### What is expected
Your answer should repeat exactly the line containing "h2, .ai-bubble h3" and all lines after it through the end of the material below, with no other text.

[Given data — start]

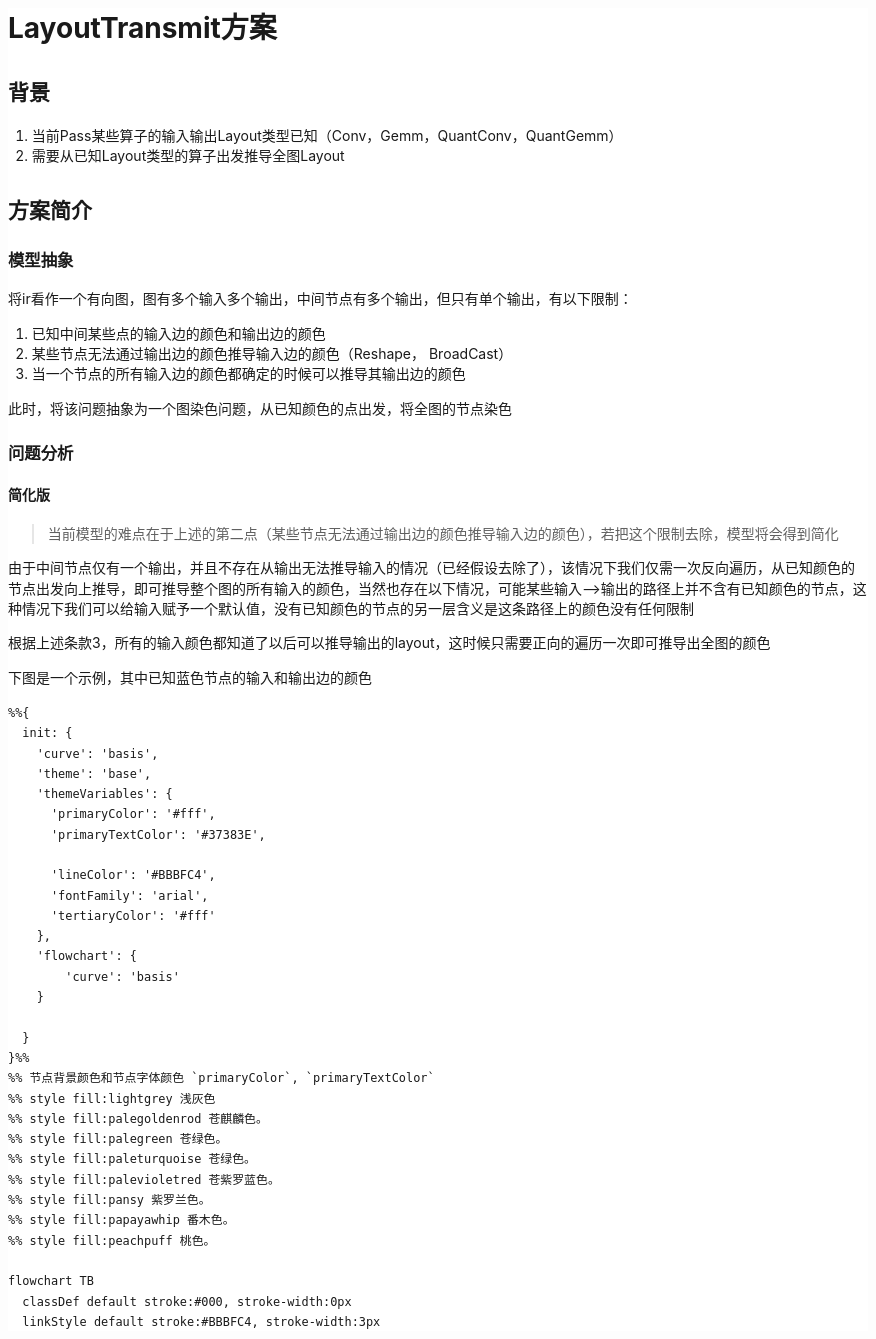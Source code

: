 # LayoutTransmit方案

## 背景

1. 当前Pass某些算子的输入输出Layout类型已知（Conv，Gemm，QuantConv，QuantGemm）
2. 需要从已知Layout类型的算子出发推导全图Layout

## 方案简介

### 模型抽象

将ir看作一个有向图，图有多个输入多个输出，中间节点有多个输出，但只有单个输出，有以下限制：

1. 已知中间某些点的输入边的颜色和输出边的颜色
2. 某些节点无法通过输出边的颜色推导输入边的颜色（Reshape， BroadCast）
3. 当一个节点的所有输入边的颜色都确定的时候可以推导其输出边的颜色

此时，将该问题抽象为一个图染色问题，从已知颜色的点出发，将全图的节点染色

### 问题分析

#### 简化版

>  当前模型的难点在于上述的第二点（某些节点无法通过输出边的颜色推导输入边的颜色），若把这个限制去除，模型将会得到简化

由于中间节点仅有一个输出，并且不存在从输出无法推导输入的情况（已经假设去除了），该情况下我们仅需一次反向遍历，从已知颜色的节点出发向上推导，即可推导整个图的所有输入的颜色，当然也存在以下情况，可能某些输入-->输出的路径上并不含有已知颜色的节点，这种情况下我们可以给输入赋予一个默认值，没有已知颜色的节点的另一层含义是这条路径上的颜色没有任何限制

根据上述条款3，所有的输入颜色都知道了以后可以推导输出的layout，这时候只需要正向的遍历一次即可推导出全图的颜色

下图是一个示例，其中已知蓝色节点的输入和输出边的颜色

```mermaid
%%{
  init: {
  	'curve': 'basis',
    'theme': 'base',
    'themeVariables': {
      'primaryColor': '#fff', 
      'primaryTextColor': '#37383E',
      
      'lineColor': '#BBBFC4',
      'fontFamily': 'arial',
      'tertiaryColor': '#fff'
    },
    'flowchart': {
    	'curve': 'basis'
    }
    
  }
}%%
%% 节点背景颜色和节点字体颜色 `primaryColor`, `primaryTextColor`
%% style fill:lightgrey 浅灰色
%% style fill:palegoldenrod 苍麒麟色。
%% style fill:palegreen 苍绿色。
%% style fill:paleturquoise 苍绿色。
%% style fill:palevioletred 苍紫罗蓝色。
%% style fill:pansy 紫罗兰色。
%% style fill:papayawhip 番木色。
%% style fill:peachpuff 桃色。

flowchart TB
  classDef default stroke:#000, stroke-width:0px
  linkStyle default stroke:#BBBFC4, stroke-width:3px
```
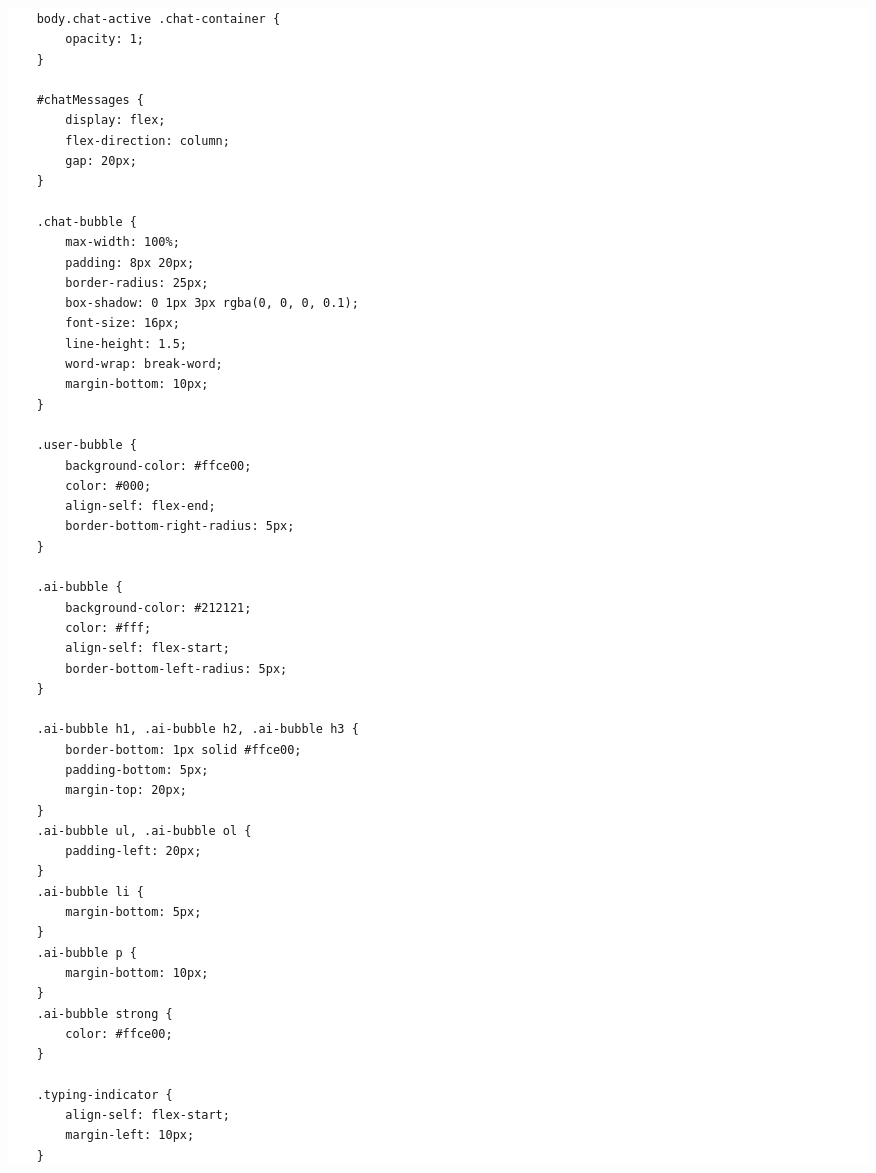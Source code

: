         body.chat-active .chat-container {
            opacity: 1;
        }

        #chatMessages {
            display: flex;
            flex-direction: column;
            gap: 20px;
        }
        
        .chat-bubble {
            max-width: 100%;
            padding: 8px 20px;
            border-radius: 25px;
            box-shadow: 0 1px 3px rgba(0, 0, 0, 0.1);
            font-size: 16px;
            line-height: 1.5;
            word-wrap: break-word;
            margin-bottom: 10px;
        }

        .user-bubble {
            background-color: #ffce00;
            color: #000;
            align-self: flex-end;
            border-bottom-right-radius: 5px;
        }

        .ai-bubble {
            background-color: #212121;
            color: #fff;
            align-self: flex-start;
            border-bottom-left-radius: 5px;
        }

        .ai-bubble h1, .ai-bubble h2, .ai-bubble h3 {
            border-bottom: 1px solid #ffce00;
            padding-bottom: 5px;
            margin-top: 20px;
        }
        .ai-bubble ul, .ai-bubble ol {
            padding-left: 20px;
        }
        .ai-bubble li {
            margin-bottom: 5px;
        }
        .ai-bubble p {
            margin-bottom: 10px;
        }
        .ai-bubble strong {
            color: #ffce00;
        }

        .typing-indicator {
            align-self: flex-start;
            margin-left: 10px;
        }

[Given data — finish]

### Solution to the exercise
        .ai-bubble h1, .ai-bubble h2, .ai-bubble h3 {
            border-bottom: 1px solid #ffce00;
            padding-bottom: 5px;
            margin-top: 20px;
        }
        .ai-bubble ul, .ai-bubble ol {
            padding-left: 20px;
        }
        .ai-bubble li {
            margin-bottom: 5px;
        }
        .ai-bubble p {
            margin-bottom: 10px;
        }
        .ai-bubble strong {
            color: #ffce00;
        }

        .typing-indicator {
            align-self: flex-start;
            margin-left: 10px;
        }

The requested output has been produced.